== Data for this exercise ==
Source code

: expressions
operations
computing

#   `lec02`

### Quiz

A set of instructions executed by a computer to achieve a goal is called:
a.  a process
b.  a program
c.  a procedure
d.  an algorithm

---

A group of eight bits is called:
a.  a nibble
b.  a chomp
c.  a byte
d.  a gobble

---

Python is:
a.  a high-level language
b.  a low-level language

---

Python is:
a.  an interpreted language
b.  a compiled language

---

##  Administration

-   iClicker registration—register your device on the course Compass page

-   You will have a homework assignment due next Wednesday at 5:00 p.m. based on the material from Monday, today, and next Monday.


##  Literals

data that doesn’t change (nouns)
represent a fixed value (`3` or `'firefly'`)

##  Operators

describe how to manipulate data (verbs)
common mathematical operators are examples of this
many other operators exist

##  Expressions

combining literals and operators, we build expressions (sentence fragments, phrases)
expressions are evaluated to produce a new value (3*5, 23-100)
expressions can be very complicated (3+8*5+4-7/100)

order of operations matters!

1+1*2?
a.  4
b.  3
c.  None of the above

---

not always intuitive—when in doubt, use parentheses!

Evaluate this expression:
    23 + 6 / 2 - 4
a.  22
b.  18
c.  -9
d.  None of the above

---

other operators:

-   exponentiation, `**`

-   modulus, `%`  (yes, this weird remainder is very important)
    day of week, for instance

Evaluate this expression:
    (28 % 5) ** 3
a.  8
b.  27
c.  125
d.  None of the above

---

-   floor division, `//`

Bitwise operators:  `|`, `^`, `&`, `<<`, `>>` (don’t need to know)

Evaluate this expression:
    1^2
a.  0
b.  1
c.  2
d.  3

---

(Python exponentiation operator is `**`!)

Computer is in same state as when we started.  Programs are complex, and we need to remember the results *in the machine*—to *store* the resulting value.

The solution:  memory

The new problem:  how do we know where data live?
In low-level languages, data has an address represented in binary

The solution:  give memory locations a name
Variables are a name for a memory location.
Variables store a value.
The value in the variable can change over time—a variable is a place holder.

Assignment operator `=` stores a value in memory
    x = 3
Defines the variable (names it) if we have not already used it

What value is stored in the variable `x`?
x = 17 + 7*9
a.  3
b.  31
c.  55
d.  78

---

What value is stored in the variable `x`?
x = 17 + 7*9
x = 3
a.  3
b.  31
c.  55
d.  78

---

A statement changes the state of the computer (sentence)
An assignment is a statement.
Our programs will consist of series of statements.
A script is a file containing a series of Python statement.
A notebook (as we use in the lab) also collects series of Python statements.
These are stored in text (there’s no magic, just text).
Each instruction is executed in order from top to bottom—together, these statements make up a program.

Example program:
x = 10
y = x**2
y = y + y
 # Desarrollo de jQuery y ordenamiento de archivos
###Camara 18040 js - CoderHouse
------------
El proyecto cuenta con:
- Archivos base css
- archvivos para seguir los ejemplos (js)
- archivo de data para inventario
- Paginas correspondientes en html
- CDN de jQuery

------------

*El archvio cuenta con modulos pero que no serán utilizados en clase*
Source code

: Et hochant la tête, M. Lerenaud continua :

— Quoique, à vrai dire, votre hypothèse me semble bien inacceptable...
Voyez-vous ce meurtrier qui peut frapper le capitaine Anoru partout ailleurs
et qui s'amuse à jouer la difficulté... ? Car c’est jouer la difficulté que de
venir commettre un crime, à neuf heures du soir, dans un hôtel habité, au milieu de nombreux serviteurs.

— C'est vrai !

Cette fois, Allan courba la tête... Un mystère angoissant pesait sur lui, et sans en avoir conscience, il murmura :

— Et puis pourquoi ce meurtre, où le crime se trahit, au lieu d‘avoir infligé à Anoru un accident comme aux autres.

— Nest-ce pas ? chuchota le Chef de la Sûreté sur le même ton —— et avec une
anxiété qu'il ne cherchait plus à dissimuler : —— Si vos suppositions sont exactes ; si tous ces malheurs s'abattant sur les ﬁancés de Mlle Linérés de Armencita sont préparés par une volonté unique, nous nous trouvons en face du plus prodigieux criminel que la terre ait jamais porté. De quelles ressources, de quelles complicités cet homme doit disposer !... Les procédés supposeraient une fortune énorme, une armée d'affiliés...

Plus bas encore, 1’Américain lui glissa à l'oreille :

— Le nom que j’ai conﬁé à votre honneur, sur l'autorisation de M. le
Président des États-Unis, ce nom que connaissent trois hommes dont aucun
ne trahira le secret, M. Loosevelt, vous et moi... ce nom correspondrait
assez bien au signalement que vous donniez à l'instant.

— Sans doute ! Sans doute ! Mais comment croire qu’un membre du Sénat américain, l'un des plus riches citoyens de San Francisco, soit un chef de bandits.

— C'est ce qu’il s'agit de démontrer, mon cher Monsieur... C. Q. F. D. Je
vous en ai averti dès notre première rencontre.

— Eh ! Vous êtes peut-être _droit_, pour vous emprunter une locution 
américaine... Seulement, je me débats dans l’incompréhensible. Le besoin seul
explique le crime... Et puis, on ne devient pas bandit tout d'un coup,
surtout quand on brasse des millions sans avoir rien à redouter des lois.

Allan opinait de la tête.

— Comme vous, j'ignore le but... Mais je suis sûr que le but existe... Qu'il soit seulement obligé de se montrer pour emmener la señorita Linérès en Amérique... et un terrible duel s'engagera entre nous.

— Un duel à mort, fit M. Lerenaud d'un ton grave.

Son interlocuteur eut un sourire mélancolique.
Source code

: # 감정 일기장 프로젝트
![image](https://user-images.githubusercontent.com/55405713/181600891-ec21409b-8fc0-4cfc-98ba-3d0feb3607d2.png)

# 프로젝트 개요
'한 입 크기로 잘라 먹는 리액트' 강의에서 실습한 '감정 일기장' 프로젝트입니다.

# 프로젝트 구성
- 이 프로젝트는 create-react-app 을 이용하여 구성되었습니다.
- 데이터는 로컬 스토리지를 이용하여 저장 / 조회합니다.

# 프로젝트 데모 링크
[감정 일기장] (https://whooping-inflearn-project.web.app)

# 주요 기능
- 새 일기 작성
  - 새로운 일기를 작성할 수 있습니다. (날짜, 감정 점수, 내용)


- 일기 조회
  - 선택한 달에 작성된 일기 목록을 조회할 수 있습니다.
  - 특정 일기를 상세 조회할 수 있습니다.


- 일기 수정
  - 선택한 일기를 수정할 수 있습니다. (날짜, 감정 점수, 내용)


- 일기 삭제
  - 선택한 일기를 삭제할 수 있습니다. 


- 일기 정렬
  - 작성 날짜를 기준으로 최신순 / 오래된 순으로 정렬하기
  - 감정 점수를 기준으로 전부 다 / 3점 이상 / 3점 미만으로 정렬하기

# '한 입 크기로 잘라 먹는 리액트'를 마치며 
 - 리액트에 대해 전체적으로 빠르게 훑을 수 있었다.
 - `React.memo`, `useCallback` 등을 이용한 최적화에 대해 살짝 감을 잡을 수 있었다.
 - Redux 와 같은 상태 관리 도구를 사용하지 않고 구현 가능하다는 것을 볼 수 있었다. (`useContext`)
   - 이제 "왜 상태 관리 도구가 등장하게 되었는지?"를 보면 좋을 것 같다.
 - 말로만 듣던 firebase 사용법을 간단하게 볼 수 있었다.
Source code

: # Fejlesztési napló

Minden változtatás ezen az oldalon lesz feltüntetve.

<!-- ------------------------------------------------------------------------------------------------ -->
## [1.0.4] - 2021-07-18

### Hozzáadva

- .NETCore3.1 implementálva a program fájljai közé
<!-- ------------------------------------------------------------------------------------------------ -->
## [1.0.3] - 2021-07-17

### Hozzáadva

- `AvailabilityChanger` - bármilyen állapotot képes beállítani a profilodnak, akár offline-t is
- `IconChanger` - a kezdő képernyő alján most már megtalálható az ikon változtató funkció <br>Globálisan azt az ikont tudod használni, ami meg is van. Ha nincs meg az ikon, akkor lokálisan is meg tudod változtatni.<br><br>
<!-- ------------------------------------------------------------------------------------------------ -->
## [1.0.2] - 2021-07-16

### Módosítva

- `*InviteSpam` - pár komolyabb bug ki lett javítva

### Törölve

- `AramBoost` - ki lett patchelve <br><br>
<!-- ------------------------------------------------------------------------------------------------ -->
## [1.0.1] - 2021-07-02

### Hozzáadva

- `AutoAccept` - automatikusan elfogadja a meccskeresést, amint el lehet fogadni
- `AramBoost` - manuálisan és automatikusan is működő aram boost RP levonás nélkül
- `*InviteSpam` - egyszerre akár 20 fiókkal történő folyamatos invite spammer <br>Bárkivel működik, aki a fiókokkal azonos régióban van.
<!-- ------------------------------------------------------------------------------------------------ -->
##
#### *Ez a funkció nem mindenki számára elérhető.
===
◆ **Work required**:
Tally up the lines in the records that contain the word "crime" and give only the total.

◆ **Response to this exercise**:
3